I'm a CPC whose moved up in duties and am now auditing/educating for the company I work for.  I'm not certified as an auditor just yet and so I struggle daily on when is it okay to override the code based on MDM.

My scenerio would be this...  It's an established patient the physician meets a level 99214 based on the HPI, ROS, PFSH and EXAM, but the MDM only meets a level 99213.   Do you keep the level 99214 based on the rule that they only need to meet 2 out of the 3 area's for an established patient, or do you scale it back to a 99213 based on the fact that their MDM doesn't support billing of a 99214.   Any help with this one would be greatly appreciated.  

I currently use the Intelicode product to conduct my audits if that helps.


----------



## espressoguy

Our hospital's policy is that MDM must be one of the two elements required for an established patient's E/M. Therefore we would always recode a 99214 as 99213 if the MDM was Low, even if the History & Exam were Detailed or higher.


----------



## kmaher

Can I ask who set forth this policy and how did they come up with this criteria?   I want to make sure I have all my bases covered when I present something like this to my boss.  This is a new position with in our company and I'm the first person to make a go of it.  Thanks for your help.


----------



## mdoyle53

I would ask - why there is a level 4 hx.  Was it necessary or was it done to obtain the higher coding.

Insurance carriers are looking at medical necessity and unless it was required to treat the patient then I would move the code back to a 99213.

All contracts indicate you will only provide medically necessary services - look at the hx carefully and determine if the steps were necessary!  It is an established patient and hence why did the provider have to document so much?

Mike


----------



## Pam Brooks

Since Medical necessity (not to be confused with MDM) is the overarching criteria for code selection, there may be times when MDM should not be the key component that drives the code.  For example:  a patient follows up 6 months following chemotherapy for breast cancer.  The provider does an appropriate detailed history, and a detailed examination, but the MDM is straightforward.....Breast cancer, stable.  If you coded this based entirely on MDM, you'd come up with a 99212.  In this case, if there is medical necessity for a detailed history and exam to come to the conclusion of the diagnosis, then a 212 might not be appropriate, since this case isn't of the same caliber as a straightforward resolving ear infection in a 6-year-old.  E&M coding is not always black and white.  What must also be considered is the nature of the presenting problem.  In this case, I'd probably split the difference between a 99212 (per MDM) and a 99214 (per HPI/ROS amd exam).


----------



## dclark7

You can also check with your insurance carriers.  For instance Anthem Blue Cross of CT has stated in it's policies that MDM is one of the two criteria used to determine E/M levels for established patients.  Either History or exam can be counted for the other.  I don't know if any other insurance companies have done this, but you should verify what their guidelines are.


----------



## Pam Brooks

Below are the guidelines for NHIC (Northern New England).

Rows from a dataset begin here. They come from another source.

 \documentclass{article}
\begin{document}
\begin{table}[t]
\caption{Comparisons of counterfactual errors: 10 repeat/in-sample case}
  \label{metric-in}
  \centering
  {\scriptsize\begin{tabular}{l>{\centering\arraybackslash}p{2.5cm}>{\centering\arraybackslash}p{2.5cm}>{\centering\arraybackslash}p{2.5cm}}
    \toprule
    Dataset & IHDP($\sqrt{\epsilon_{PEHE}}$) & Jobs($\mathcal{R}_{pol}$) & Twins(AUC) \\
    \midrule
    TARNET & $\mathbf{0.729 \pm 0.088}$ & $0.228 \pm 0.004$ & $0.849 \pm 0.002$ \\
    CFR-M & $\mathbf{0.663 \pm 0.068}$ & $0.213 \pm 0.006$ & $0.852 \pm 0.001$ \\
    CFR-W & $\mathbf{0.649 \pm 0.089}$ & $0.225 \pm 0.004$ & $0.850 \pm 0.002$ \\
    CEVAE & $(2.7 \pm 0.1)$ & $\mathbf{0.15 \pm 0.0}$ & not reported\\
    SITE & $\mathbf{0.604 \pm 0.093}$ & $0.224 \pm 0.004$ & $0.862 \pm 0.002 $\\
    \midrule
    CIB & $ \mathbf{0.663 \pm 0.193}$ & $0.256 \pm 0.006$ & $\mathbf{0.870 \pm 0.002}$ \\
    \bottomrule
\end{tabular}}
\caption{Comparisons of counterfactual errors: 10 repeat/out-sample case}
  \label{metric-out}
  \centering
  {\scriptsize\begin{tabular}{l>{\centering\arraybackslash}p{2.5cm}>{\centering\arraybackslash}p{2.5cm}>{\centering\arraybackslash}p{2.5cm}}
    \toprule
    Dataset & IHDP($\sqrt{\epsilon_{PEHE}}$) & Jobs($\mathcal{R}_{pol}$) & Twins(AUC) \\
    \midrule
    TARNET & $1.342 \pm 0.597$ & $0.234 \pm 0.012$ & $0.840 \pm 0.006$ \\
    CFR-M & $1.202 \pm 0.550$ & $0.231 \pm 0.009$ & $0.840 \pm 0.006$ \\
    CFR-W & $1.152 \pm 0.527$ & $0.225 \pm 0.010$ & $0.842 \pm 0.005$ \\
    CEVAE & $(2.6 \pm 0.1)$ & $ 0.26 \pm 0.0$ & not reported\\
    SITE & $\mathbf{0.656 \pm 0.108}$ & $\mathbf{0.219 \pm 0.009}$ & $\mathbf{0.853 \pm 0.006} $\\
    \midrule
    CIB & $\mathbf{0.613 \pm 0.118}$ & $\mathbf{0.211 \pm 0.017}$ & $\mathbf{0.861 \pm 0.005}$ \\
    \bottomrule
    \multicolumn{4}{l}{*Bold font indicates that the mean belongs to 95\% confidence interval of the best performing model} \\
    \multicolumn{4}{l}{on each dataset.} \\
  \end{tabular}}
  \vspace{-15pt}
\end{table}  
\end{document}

Although NHIC says that "Physician MDM is critical to determine the overall level of care provided during a patient encounter", I don't necessarily interpret this to mean that MDM must always be one of the two key components, in fact, I don't see that specific language anywhere in the documentation guidelines. I believe that what NHIC is saying is that MDM must always be clearly documented...the presenting problem, status, treatment, and physician's overall thought process, and that by understanding the nature of the presenting problem and the elements of MDM, you can ascertain the necessity of the other key components as relatated to that problem. That concept is what makes MDM critical, and a good place to start, but it may not be the overarching criteria....medical necessity is. I think a lot of coders get caught up in counting all of the bullets, and although that's a part of it, it doesn't always result in the appropriate level of service if the bullets aren't medically necessary. E&M auditing isn't an exact science, but it's interesting once you understand the concept. 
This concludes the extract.